Edited on Nov 30, 2011 at 8:30am
tabula rasa
Joined
Jun '10
tabula rasa

This doesn't rise to the level of several examples above, but it's still pretty good.  In the November 2011 issue of First Things, Edward Feser reviews Alex Rosenberg's The Atheist's Guide to Reality:  Enjoying Life Without Illusions.  In the last two paragraphs, Feser unleashes a big pin to puncture Rosenberg's "no illusions" balloon:

"Leave aside the sheer naivete of supposing that morality could have the same hold over us once we are convinced it is an illusion.  Leave aside the question of whether morality even remains intelligible when the notion of moral responsibility is detached from it.  Why exactly does Rosenberg think we can and should tolerate the illusion of morality though we cannot tolerate the illusions of free will and responsibility, the self, meaning and purpose, or indeed God and the soul?  He never tells us.

Rosenberg has a habit of accusing those who disagree with him of bad faith and wishful thinking; only he and those of like mind, he supposes, are rational, clear-headed, and willing to follow an argument to its logical conclusion.  Evidently there is at least one illusion he cannot live without."

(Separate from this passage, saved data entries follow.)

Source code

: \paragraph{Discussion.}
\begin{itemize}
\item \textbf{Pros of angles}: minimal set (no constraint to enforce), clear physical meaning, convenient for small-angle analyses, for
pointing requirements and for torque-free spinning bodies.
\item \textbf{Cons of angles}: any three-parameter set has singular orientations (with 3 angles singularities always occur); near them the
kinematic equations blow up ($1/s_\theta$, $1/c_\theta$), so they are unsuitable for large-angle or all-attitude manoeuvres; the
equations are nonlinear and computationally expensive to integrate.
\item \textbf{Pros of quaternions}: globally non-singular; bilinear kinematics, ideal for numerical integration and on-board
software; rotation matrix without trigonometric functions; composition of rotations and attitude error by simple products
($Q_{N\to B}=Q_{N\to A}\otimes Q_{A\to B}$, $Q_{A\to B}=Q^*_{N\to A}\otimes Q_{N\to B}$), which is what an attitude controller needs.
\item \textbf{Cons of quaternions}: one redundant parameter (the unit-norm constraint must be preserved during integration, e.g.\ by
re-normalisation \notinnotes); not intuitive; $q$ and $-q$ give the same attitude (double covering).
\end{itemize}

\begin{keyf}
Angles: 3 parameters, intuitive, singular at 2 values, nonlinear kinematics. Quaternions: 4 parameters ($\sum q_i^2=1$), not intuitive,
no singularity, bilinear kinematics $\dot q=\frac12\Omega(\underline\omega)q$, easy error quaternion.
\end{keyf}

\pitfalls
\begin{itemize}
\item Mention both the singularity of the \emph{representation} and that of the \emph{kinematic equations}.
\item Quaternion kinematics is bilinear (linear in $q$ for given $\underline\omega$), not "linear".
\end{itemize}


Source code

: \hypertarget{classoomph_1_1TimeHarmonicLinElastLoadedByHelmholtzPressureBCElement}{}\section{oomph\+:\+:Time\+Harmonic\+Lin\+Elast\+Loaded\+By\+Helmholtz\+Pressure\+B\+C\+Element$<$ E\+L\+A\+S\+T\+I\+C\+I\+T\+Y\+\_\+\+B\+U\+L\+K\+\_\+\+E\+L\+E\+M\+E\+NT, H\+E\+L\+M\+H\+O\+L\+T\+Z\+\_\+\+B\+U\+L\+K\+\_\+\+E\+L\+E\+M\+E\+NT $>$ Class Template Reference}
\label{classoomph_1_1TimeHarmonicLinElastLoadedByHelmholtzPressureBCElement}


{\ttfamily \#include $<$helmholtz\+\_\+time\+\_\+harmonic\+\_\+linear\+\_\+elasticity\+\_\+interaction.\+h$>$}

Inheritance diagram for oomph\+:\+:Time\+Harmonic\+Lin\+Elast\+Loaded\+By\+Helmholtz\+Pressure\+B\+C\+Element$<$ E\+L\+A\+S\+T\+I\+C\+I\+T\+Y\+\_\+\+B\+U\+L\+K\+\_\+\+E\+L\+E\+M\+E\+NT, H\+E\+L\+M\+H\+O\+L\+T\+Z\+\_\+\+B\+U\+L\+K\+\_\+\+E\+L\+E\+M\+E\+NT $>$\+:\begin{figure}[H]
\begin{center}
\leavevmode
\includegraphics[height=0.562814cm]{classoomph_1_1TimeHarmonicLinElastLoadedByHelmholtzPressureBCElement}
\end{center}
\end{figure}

He zings Rosenberg pretty good.

Misthiocracy
Joined
Aug '10
Misthiocracy

Michael Pate:

This is a book that should have stayed a tweet. 

That one sentence made me laugh out loud.  I'm glad my cubicle-mate was out of the office at the time.

barbara lydick
Joined
Jul '10
barbara lydick

Ambrose Bierce once dispatched a hapless author with a review that consisted solely of the sentence "The covers of this book are too far apart."

Glenn the Iconoclast
Joined
Apr '11
Glenn the Iconoclast

tabula rasa: I love these, and Claire's is still in first place.  

Since Glenn stole my Twain/Cooper example, I'll simply point out that there is wonderful trove of comments by good writers criticizing bad critics.  One of my favorites is from John Osborne:  "Asking a working writer what he thinks about critics is like asking a lamppost what he thinks about dogs.”

Edited on Nov 30 at 08:30 am

Well, Sandy beat me to my second choice from Twain.  I read a generally positive review, in Time, I believe, of Jake's Thing when it was first published.  One line, "Random testiness of this sort is one reason to read Amis; another is the more developed spleen..." prompted me to read the book.  It was sadly disappointing.

Barnes & Noble published a slim volume a few years back titled Rotten Reviews.  It was a collection of a line or two from reviews of books now considered classics.  Absalom, Absalom and Leaves of Grass were two that came in for rough treatment.